Copy exactly. Begin with the line that contains "L = 1 2 w 2" and stop after the last line of the records.

== Entries shown ==

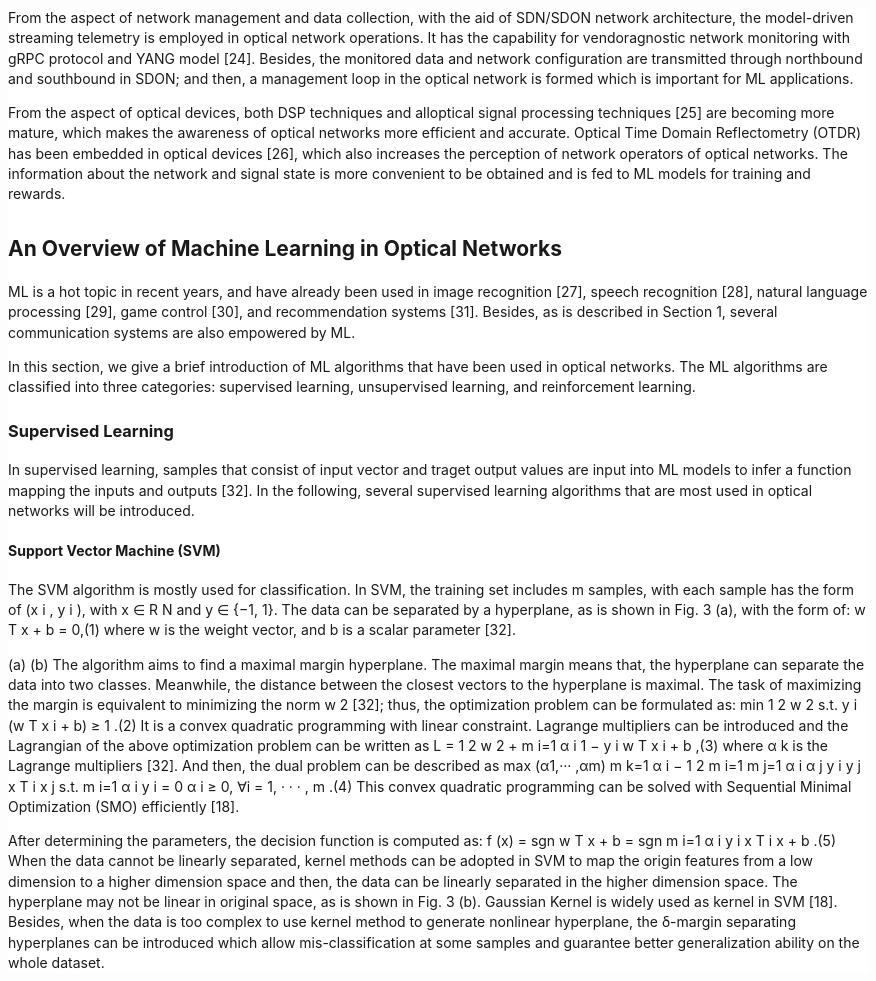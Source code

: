From the aspect of network management and data collection, with the aid of SDN/SDON network architecture, the model-driven streaming telemetry is employed in optical network operations. It has the capability for vendoragnostic network monitoring with gRPC protocol and YANG model [24]. Besides, the monitored data and network configuration are transmitted through northbound and southbound in SDON; and then, a management loop in the optical network is formed which is important for ML applications.

From the aspect of optical devices, both DSP techniques and alloptical signal processing techniques [25] are becoming more mature, which makes the awareness of optical networks more efficient and accurate. Optical Time Domain Reflectometry (OTDR) has been embedded in optical devices [26], which also increases the perception of network operators of optical networks. The information about the network and signal state is more convenient to be obtained and is fed to ML models for training and rewards.


## An Overview of Machine Learning in Optical Networks

ML is a hot topic in recent years, and have already been used in image recognition [27], speech recognition [28], natural language processing [29], game control [30], and recommendation systems [31]. Besides, as is described in Section 1, several communication systems are also empowered by ML.

In this section, we give a brief introduction of ML algorithms that have been used in optical networks. The ML algorithms are classified into three categories: supervised learning, unsupervised learning, and reinforcement learning.


### Supervised Learning

In supervised learning, samples that consist of input vector and traget output values are input into ML models to infer a function mapping the inputs and outputs [32]. In the following, several supervised learning algorithms that are most used in optical networks will be introduced.


#### Support Vector Machine (SVM)

The SVM algorithm is mostly used for classification. In SVM, the training set includes m samples, with each sample has the form of (x i , y i ), with x ∈ R N and y ∈ {−1, 1}. The data can be separated by a hyperplane, as is shown in Fig. 3 (a), with the form of:
w T x + b = 0,(1)
where w is the weight vector, and b is a scalar parameter [32].

(a) (b) The algorithm aims to find a maximal margin hyperplane. The maximal margin means that, the hyperplane can separate the data into two classes. Meanwhile, the distance between the closest vectors to the hyperplane is maximal. The task of maximizing the margin is equivalent to minimizing the norm w 2 [32]; thus, the optimization problem can be formulated as:
min 1 2 w 2 s.t. y i (w T x i + b) ≥ 1 .(2)
It is a convex quadratic programming with linear constraint. Lagrange multipliers can be introduced and the Lagrangian of the above optimization problem can be written as
L = 1 2 w 2 + m i=1 α i 1 − y i w T x i + b ,(3)
where α k is the Lagrange multipliers [32]. And then, the dual problem can be described as
max (α1,··· ,αm) m k=1 α i − 1 2 m i=1 m j=1 α i α j y i y j x T i x j s.t. m i=1 α i y i = 0 α i ≥ 0, ∀i = 1, · · · , m .(4)
This convex quadratic programming can be solved with Sequential Minimal Optimization (SMO) efficiently [18].

After determining the parameters, the decision function is computed as:
f (x) = sgn w T x + b = sgn m i=1 α i y i x T i x + b .(5)
When the data cannot be linearly separated, kernel methods can be adopted in SVM to map the origin features from a low dimension to a higher dimension space and then, the data can be linearly separated in the higher dimension space. The hyperplane may not be linear in original space, as is shown in Fig. 3 (b). Gaussian Kernel is widely used as kernel in SVM [18]. Besides, when the data is too complex to use kernel method to generate nonlinear hyperplane, the δ-margin separating hyperplanes can be introduced which allow mis-classification at some samples and guarantee better generalization ability on the whole dataset.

===

## [Answer section]
L = 1 2 w 2 + m i=1 α i 1 − y i w T x i + b ,(3)
where α k is the Lagrange multipliers [32]. And then, the dual problem can be described as
max (α1,··· ,αm) m k=1 α i − 1 2 m i=1 m j=1 α i α j y i y j x T i x j s.t. m i=1 α i y i = 0 α i ≥ 0, ∀i = 1, · · · , m .(4)
This convex quadratic programming can be solved with Sequential Minimal Optimization (SMO) efficiently [18].

After determining the parameters, the decision function is computed as:
f (x) = sgn w T x + b = sgn m i=1 α i y i x T i x + b .(5)
When the data cannot be linearly separated, kernel methods can be adopted in SVM to map the origin features from a low dimension to a higher dimension space and then, the data can be linearly separated in the higher dimension space. The hyperplane may not be linear in original space, as is shown in Fig. 3 (b). Gaussian Kernel is widely used as kernel in SVM [18]. Besides, when the data is too complex to use kernel method to generate nonlinear hyperplane, the δ-margin separating hyperplanes can be introduced which allow mis-classification at some samples and guarantee better generalization ability on the whole dataset.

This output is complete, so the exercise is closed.